Бог — это коробочка.

D. J.

и там где неба вток
и там где света выток —
слитного снега свиток
размотанный в листок

а там где мрака вдох
и там где праха выдох —
светлого снега слиток
раскатанный в ледок

но там где справа мрак
и там где слева морок
всё странный какой-то шорох
в светящихся шарах

и если снизу прах
то значит сверху порох
взрывается на гóрах
на белых — на горáх

XII, 2010

Долго размышлял над

намерением патриарха Русской православной церкви слетать в космос (здесь об этом с прелестными подробностями, касающимися физподготовки предстоятеля РПЦ, овладения им самолетом МИГ-29 и обладания им соответствующим сертификатом).

Естественно, первая мысль: вот слетает патриарх Кирилл в космос (думаю, это произойдет 12 апреля 2011 г.), вернется и все скажут:

Гагарин в космос летал, бога не видал!
А Патриарх Кирилл в Космос летал, Бога видал!

Конечно, это было бы эффектно.

Но в последнее время что-то мне кажется, что речь идет о другом: не иначе как небесная твердь (пардон, Небесная Твердь) со всеми звездами и планетами на ней рассматривается теперь как возращаемое по новому закону церковное имущество.
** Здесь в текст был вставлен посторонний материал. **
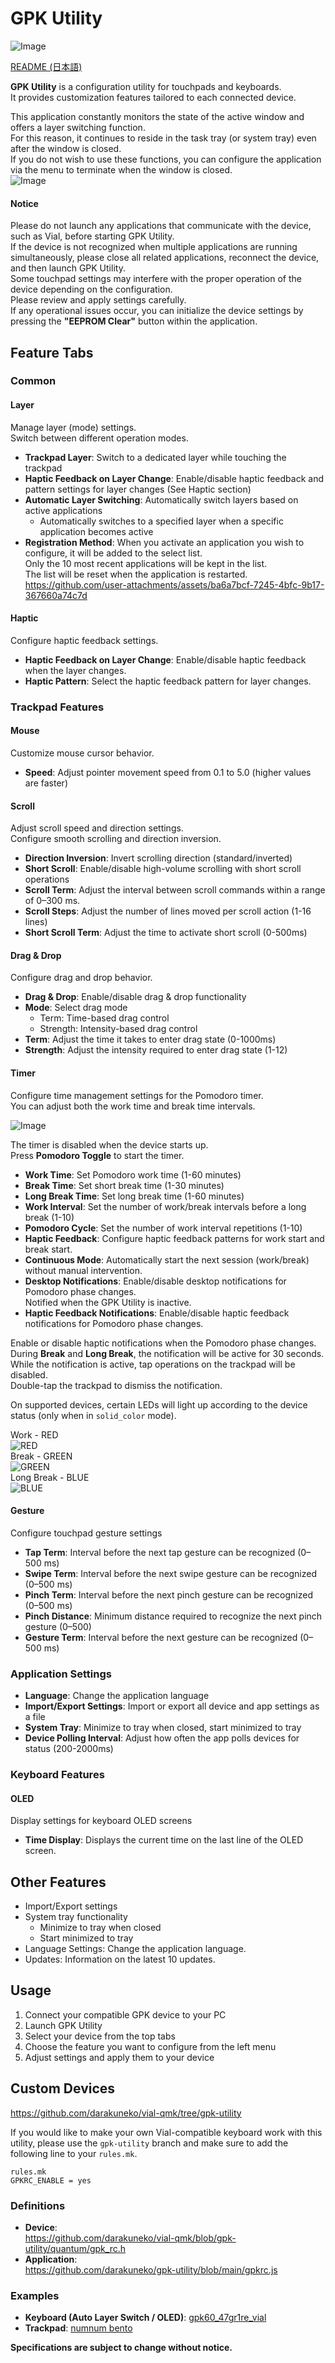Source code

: # GPK Utility
![Image](https://github.com/user-attachments/assets/706d0026-5f85-492e-bf3a-8cf3270cd40f)

[README (日本語)](./README.ja.md)

**GPK Utility** is a configuration utility for touchpads and keyboards.<br>
It provides customization features tailored to each connected device.<br>

This application constantly monitors the state of the active window and offers a layer switching function. <br>
For this reason, it continues to reside in the task tray (or system tray) even after the window is closed.<br>
If you do not wish to use these functions, you can configure the application via the menu to terminate when the window is closed.<br>
![Image](https://github.com/user-attachments/assets/b9a13791-89b5-4eea-942b-cd967c2d444d)

#### Notice
Please do not launch any applications that communicate with the device, such as Vial, before starting GPK Utility.  
If the device is not recognized when multiple applications are running simultaneously, please close all related applications, reconnect the device, and then launch GPK Utility.  
Some touchpad settings may interfere with the proper operation of the device depending on the configuration.<br>
Please review and apply settings carefully. <br>
If any operational issues occur, you can initialize the device settings by pressing the **"EEPROM Clear"** button within the application.<br>


## Feature Tabs

### Common

#### Layer
Manage layer (mode) settings.<br>Switch between different operation modes.

- **Trackpad Layer**: Switch to a dedicated layer while touching the trackpad
- **Haptic Feedback on Layer Change**: Enable/disable haptic feedback and pattern settings for layer changes (See Haptic section)
- **Automatic Layer Switching**: Automatically switch layers based on active applications
  - Automatically switches to a specified layer when a specific application becomes active
- **Registration Method**: When you activate an application you wish to configure, it will be added to the select list.  
  Only the 10 most recent applications will be kept in the list.  
  The list will be reset when the application is restarted.  
https://github.com/user-attachments/assets/ba6a7bcf-7245-4bfc-9b17-367660a74c7d

#### Haptic
Configure haptic feedback settings.
- **Haptic Feedback on Layer Change**: Enable/disable haptic feedback when the layer changes.
- **Haptic Pattern**: Select the haptic feedback pattern for layer changes.

### Trackpad Features

#### Mouse
Customize mouse cursor behavior.

- **Speed**: Adjust pointer movement speed from 0.1 to 5.0 (higher values are faster)

#### Scroll
Adjust scroll speed and direction settings.<br>Configure smooth scrolling and direction inversion.

- **Direction Inversion**: Invert scrolling direction (standard/inverted)
- **Short Scroll**: Enable/disable high-volume scrolling with short scroll operations
- **Scroll Term**: Adjust the interval between scroll commands within a range of 0–300 ms.
- **Scroll Steps**: Adjust the number of lines moved per scroll action (1-16 lines)
- **Short Scroll Term**: Adjust the time to activate short scroll (0-500ms)

#### Drag & Drop
Configure drag and drop behavior.

- **Drag & Drop**: Enable/disable drag & drop functionality
- **Mode**: Select drag mode
  - Term: Time-based drag control
  - Strength: Intensity-based drag control
- **Term**: Adjust the time it takes to enter drag state (0-1000ms)
- **Strength**: Adjust the intensity required to enter drag state (1-12)

#### Timer
Configure time management settings for the Pomodoro timer.  
You can adjust both the work time and break time intervals.  

![Image](https://github.com/user-attachments/assets/bc964f72-80b5-40a8-9988-5310a1126fa4)

The timer is disabled when the device starts up.  
Press **Pomodoro Toggle** to start the timer.

- **Work Time**: Set Pomodoro work time (1-60 minutes)
- **Break Time**: Set short break time (1-30 minutes)
- **Long Break Time**: Set long break time (1-60 minutes)
- **Work Interval**: Set the number of work/break intervals before a long break (1-10)
- **Pomodoro Cycle**: Set the number of work interval repetitions (1-10)
- **Haptic Feedback**: Configure haptic feedback patterns for work start and break start.
- **Continuous Mode**: Automatically start the next session (work/break) without manual intervention.
- **Desktop Notifications**: Enable/disable desktop notifications for Pomodoro phase changes.  
Notified when the GPK Utility is inactive.
- **Haptic Feedback Notifications**: Enable/disable haptic feedback notifications for Pomodoro phase changes.

Enable or disable haptic notifications when the Pomodoro phase changes.  
During **Break** and **Long Break**, the notification will be active for 30 seconds.  
While the notification is active, tap operations on the trackpad will be disabled.  
Double-tap the trackpad to dismiss the notification.

On supported devices, certain LEDs will light up according to the device status (only when in `solid_color` mode).

Work - RED  
![RED](https://github.com/user-attachments/assets/18df9665-6e15-411e-a44b-80f67e20b3cb)  
Break - GREEN  
![GREEN](https://github.com/user-attachments/assets/07c4853a-408d-4321-897a-69f009da559b)  
Long Break - BLUE  
![BLUE](https://github.com/user-attachments/assets/d8f952c1-e35a-46e3-b6fd-e4bd8a21cbc8)  

#### Gesture
Configure touchpad gesture settings
- **Tap Term**: Interval before the next tap gesture can be recognized (0–500 ms)
- **Swipe Term**: Interval before the next swipe gesture can be recognized (0–500 ms)
- **Pinch Term**: Interval before the next pinch gesture can be recognized (0–500 ms)
- **Pinch Distance**: Minimum distance required to recognize the next pinch gesture (0–500)
- **Gesture Term**: Interval before the next gesture can be recognized (0–500 ms)

### Application Settings

- **Language**: Change the application language
- **Import/Export Settings**: Import or export all device and app settings as a file
- **System Tray**: Minimize to tray when closed, start minimized to tray
- **Device Polling Interval**: Adjust how often the app polls devices for status (200-2000ms)

### Keyboard Features

#### OLED
Display settings for keyboard OLED screens

- **Time Display**: Displays the current time on the last line of the OLED screen.

## Other Features

- Import/Export settings
- System tray functionality
  - Minimize to tray when closed
  - Start minimized to tray
- Language Settings: Change the application language.
- Updates: Information on the latest 10 updates.

## Usage

1. Connect your compatible GPK device to your PC
2. Launch GPK Utility
3. Select your device from the top tabs
4. Choose the feature you want to configure from the left menu
5. Adjust settings and apply them to your device

## Custom Devices
https://github.com/darakuneko/vial-qmk/tree/gpk-utility

If you would like to make your own Vial-compatible keyboard work with this utility, please use the `gpk-utility` branch and make sure to add the following line to your `rules.mk`.

```
rules.mk  
GPKRC_ENABLE = yes
```

### Definitions
- **Device**:  
  https://github.com/darakuneko/vial-qmk/blob/gpk-utility/quantum/gpk_rc.h  
- **Application**:  
  https://github.com/darakuneko/gpk-utility/blob/main/gpkrc.js  

### Examples
- **Keyboard (Auto Layer Switch / OLED)**: [gpk60_47gr1re_vial](https://github.com/darakuneko/keyboard/tree/main/qmk/gpk60_47gr1re_vial)  
- **Trackpad**: [numnum bento](https://github.com/darakuneko/keyboard/tree/main/qmk/numnum_bento)

**Specifications are subject to change without notice.**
Надо же слетать, посмотреть, где какой ремонт требуется — какую звездочку просто серебрянкой подкрасить, а какую заменить на новую…
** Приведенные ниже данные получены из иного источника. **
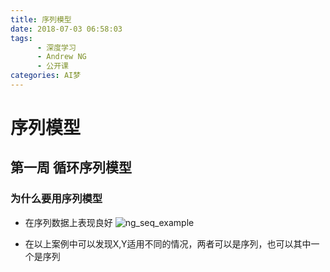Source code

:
 ```yaml
---
title: 序列模型
date: 2018-07-03 06:58:03
tags:
      - 深度学习
      - Andrew NG
      - 公开课
categories: AI梦
---
```



# 序列模型

## 第一周 循环序列模型
### 为什么要用序列模型
* 在序列数据上表现良好
![ng_seq_example](http://p15i7i801.bkt.clouddn.com/9443a76b9c6f7305dc764f26612bf03a.png)

* 在以上案例中可以发现X,Y适用不同的情况，两者可以是序列，也可以其中一个是序列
Впрочем, одно другого не исключает — и даже синергийных эффектов можно ожидать.

Начинается будущее

С 1-го января 2011 г. у нас тут начинается будущее: всякий выставляющий в сеть «контент», в соответствие со вступающим в силу изменением закона, точнее говоря, государственного договора о средствах массовой информации для юношества (JMStV) (если его утвердят все немецкие «субъекты федерации», что практически всегда происходит), и в том числе самый безобидный немецкий блогер, рассуждающий о преимуществах пшеничного пива над ячменным, будет обязан сам определять у себя вредные для юношества «контенты» (или перепоручать это удовольствие — за плату, и немаленькую! — соответствующему госоргану), классифицировать эти «контенты» и принимать меры для защиты юношества от себя. Классификация основана на существующей системе допуска в кинотеатры (с 0, 6, 12, 16 или 18 лет). Если действительно о пиве, то, по моей оценке, должен ставить «с 16-ти», с какового возраста в Германии разрешается с дозволения родителей пить пиво. Можно еще «выключать», т. е. убирать из сети страницу или блог в соответствии с действующими ограничениями для «взрослых» телепередач, но это, конечно, вещь практически маловозможная, как для простого блогера, так и для электронного СМИ. Остается маркироваться. Или закрываться (уже есть парочка объявлений этого сорта, о чем по первой ссылке).

Нарушители могут быть наказаны штрафами в размере до 500 000 евро, нарушения же, как предполагается, будут выявлять и сообщать в компетентные органы уже отмаркировавшиеся конкуренты (!), которые — как рассчитывается — будут стремиться к тому, чтобы все были в равном положении. Недюжинное понимание человеческой природы, надо заметить.

Кто захочет удостовериться и умеет читать по-немецки — тому, например, сюда. Тут основное, а кто желает подробнее — это здесь: 17 вопросов и ответов к новому JMStV.

Интересное начинание, между прочим, как говорилось в одной чудной повести русско-абхазского писателя Искандера. Каждому, выставляющему «контент» в сеть, стоит и за пределами немецкой юрисдикции призадуматься, а не вредит ли он юношеству (и девичеству). Я вот задумался и пришел к выводу, что нет такого возраста, начиная с которого можно было бы счесть блог, который вы сейчас читаете, полностью безопасным для умственной девственности и сердечной юношественности. Может, лучше закрыть его, не дожидаясь, когда и досюда дойдет (а оно, конечно, дойдет) интересное начинание? Кстати, предполагается, что контентовладелец должен маркировать юношественнозащитным образом и все свои доступные в сети архивы — в нашем случае это 1431 запись. А что с комментариями, интересно? В комментариях моих тоже ведь есть «контент», смею надеяться? Должен ли я буду пройтись по 10941 комментарию и снабдить каждый пометкой «разрешается читать начиная с возраста 43 лет 7 месяцев 14 дней»?

В общем, жить в эту пору прекрасную придется и мне, и тебе.